◆ **GOAL OF THE EXERCISE**
Search the data for the string "router" and copy each line in which it appears.
*** Block opens ***
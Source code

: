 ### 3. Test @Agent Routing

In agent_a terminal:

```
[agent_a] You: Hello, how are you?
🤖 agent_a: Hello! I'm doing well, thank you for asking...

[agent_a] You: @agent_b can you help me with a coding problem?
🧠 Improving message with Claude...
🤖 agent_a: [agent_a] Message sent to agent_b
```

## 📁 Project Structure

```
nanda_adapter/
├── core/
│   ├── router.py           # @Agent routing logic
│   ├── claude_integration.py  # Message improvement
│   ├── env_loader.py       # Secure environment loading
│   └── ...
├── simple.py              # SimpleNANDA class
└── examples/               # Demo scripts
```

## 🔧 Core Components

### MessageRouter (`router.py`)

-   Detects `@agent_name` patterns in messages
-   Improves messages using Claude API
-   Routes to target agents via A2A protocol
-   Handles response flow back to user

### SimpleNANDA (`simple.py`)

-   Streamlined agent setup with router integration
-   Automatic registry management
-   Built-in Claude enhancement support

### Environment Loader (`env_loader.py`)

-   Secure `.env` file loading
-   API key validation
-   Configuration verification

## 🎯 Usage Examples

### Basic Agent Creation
*** Block closes ***
◆ **SOLUTION FOR THIS PROBLEM**
│   ├── router.py           # @Agent routing logic
### MessageRouter (`router.py`)
-   Streamlined agent setup with router integration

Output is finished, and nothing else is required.